## Requirement
Print every record below exactly as written.

## Records shown
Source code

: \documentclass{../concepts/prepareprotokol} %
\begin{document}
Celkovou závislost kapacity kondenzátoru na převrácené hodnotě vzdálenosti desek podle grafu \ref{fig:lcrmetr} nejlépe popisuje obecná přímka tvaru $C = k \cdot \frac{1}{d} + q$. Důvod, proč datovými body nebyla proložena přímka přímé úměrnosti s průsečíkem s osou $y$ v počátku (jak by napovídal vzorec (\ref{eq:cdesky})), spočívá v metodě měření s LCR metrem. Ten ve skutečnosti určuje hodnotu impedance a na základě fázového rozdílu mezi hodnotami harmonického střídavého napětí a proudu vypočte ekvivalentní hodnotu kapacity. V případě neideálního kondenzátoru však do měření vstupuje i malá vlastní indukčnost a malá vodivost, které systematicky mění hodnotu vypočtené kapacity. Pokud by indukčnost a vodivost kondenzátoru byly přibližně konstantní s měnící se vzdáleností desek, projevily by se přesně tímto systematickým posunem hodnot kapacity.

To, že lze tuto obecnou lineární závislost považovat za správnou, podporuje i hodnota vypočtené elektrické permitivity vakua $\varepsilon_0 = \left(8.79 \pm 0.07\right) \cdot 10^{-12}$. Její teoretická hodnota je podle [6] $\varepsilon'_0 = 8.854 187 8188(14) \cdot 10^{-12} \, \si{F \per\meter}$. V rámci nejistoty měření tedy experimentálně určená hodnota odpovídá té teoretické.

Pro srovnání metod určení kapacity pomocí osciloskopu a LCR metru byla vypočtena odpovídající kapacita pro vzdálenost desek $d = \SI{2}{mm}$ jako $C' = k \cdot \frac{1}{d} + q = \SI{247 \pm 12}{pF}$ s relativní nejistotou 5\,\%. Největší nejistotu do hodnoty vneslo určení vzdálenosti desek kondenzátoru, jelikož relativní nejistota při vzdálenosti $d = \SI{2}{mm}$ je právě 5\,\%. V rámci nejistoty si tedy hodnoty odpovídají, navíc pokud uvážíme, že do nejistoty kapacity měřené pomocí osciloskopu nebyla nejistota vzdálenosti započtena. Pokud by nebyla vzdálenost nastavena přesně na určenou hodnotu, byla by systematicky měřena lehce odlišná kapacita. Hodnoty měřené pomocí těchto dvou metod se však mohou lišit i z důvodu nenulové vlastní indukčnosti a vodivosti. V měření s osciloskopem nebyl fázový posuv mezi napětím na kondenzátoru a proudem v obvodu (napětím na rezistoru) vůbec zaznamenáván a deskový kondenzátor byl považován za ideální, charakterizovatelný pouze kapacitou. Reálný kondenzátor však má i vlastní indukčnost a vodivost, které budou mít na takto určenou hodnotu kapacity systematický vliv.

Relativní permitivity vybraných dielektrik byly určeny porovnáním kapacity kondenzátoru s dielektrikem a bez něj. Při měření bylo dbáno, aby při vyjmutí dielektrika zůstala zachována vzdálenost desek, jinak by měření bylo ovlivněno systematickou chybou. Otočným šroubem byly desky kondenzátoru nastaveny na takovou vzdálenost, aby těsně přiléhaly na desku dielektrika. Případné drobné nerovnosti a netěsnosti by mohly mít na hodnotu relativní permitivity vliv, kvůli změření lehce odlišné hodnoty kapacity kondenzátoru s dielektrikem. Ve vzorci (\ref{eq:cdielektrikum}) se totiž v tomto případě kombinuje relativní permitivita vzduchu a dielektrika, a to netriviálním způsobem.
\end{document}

## Task output
Source code

: \documentclass{../concepts/prepareprotokol} %
\begin{document}
Celkovou závislost kapacity kondenzátoru na převrácené hodnotě vzdálenosti desek podle grafu \ref{fig:lcrmetr} nejlépe popisuje obecná přímka tvaru $C = k \cdot \frac{1}{d} + q$. Důvod, proč datovými body nebyla proložena přímka přímé úměrnosti s průsečíkem s osou $y$ v počátku (jak by napovídal vzorec (\ref{eq:cdesky})), spočívá v metodě měření s LCR metrem. Ten ve skutečnosti určuje hodnotu impedance a na základě fázového rozdílu mezi hodnotami harmonického střídavého napětí a proudu vypočte ekvivalentní hodnotu kapacity. V případě neideálního kondenzátoru však do měření vstupuje i malá vlastní indukčnost a malá vodivost, které systematicky mění hodnotu vypočtené kapacity. Pokud by indukčnost a vodivost kondenzátoru byly přibližně konstantní s měnící se vzdáleností desek, projevily by se přesně tímto systematickým posunem hodnot kapacity.

To, že lze tuto obecnou lineární závislost považovat za správnou, podporuje i hodnota vypočtené elektrické permitivity vakua $\varepsilon_0 = \left(8.79 \pm 0.07\right) \cdot 10^{-12}$. Její teoretická hodnota je podle [6] $\varepsilon'_0 = 8.854 187 8188(14) \cdot 10^{-12} \, \si{F \per\meter}$. V rámci nejistoty měření tedy experimentálně určená hodnota odpovídá té teoretické.

Pro srovnání metod určení kapacity pomocí osciloskopu a LCR metru byla vypočtena odpovídající kapacita pro vzdálenost desek $d = \SI{2}{mm}$ jako $C' = k \cdot \frac{1}{d} + q = \SI{247 \pm 12}{pF}$ s relativní nejistotou 5\,\%. Největší nejistotu do hodnoty vneslo určení vzdálenosti desek kondenzátoru, jelikož relativní nejistota při vzdálenosti $d = \SI{2}{mm}$ je právě 5\,\%. V rámci nejistoty si tedy hodnoty odpovídají, navíc pokud uvážíme, že do nejistoty kapacity měřené pomocí osciloskopu nebyla nejistota vzdálenosti započtena. Pokud by nebyla vzdálenost nastavena přesně na určenou hodnotu, byla by systematicky měřena lehce odlišná kapacita. Hodnoty měřené pomocí těchto dvou metod se však mohou lišit i z důvodu nenulové vlastní indukčnosti a vodivosti. V měření s osciloskopem nebyl fázový posuv mezi napětím na kondenzátoru a proudem v obvodu (napětím na rezistoru) vůbec zaznamenáván a deskový kondenzátor byl považován za ideální, charakterizovatelný pouze kapacitou. Reálný kondenzátor však má i vlastní indukčnost a vodivost, které budou mít na takto určenou hodnotu kapacity systematický vliv.

Relativní permitivity vybraných dielektrik byly určeny porovnáním kapacity kondenzátoru s dielektrikem a bez něj. Při měření bylo dbáno, aby při vyjmutí dielektrika zůstala zachována vzdálenost desek, jinak by měření bylo ovlivněno systematickou chybou. Otočným šroubem byly desky kondenzátoru nastaveny na takovou vzdálenost, aby těsně přiléhaly na desku dielektrika. Případné drobné nerovnosti a netěsnosti by mohly mít na hodnotu relativní permitivity vliv, kvůli změření lehce odlišné hodnoty kapacity kondenzátoru s dielektrikem. Ve vzorci (\ref{eq:cdielektrikum}) se totiž v tomto případě kombinuje relativní permitivita vzduchu a dielektrika, a to netriviálním způsobem.
\end{document}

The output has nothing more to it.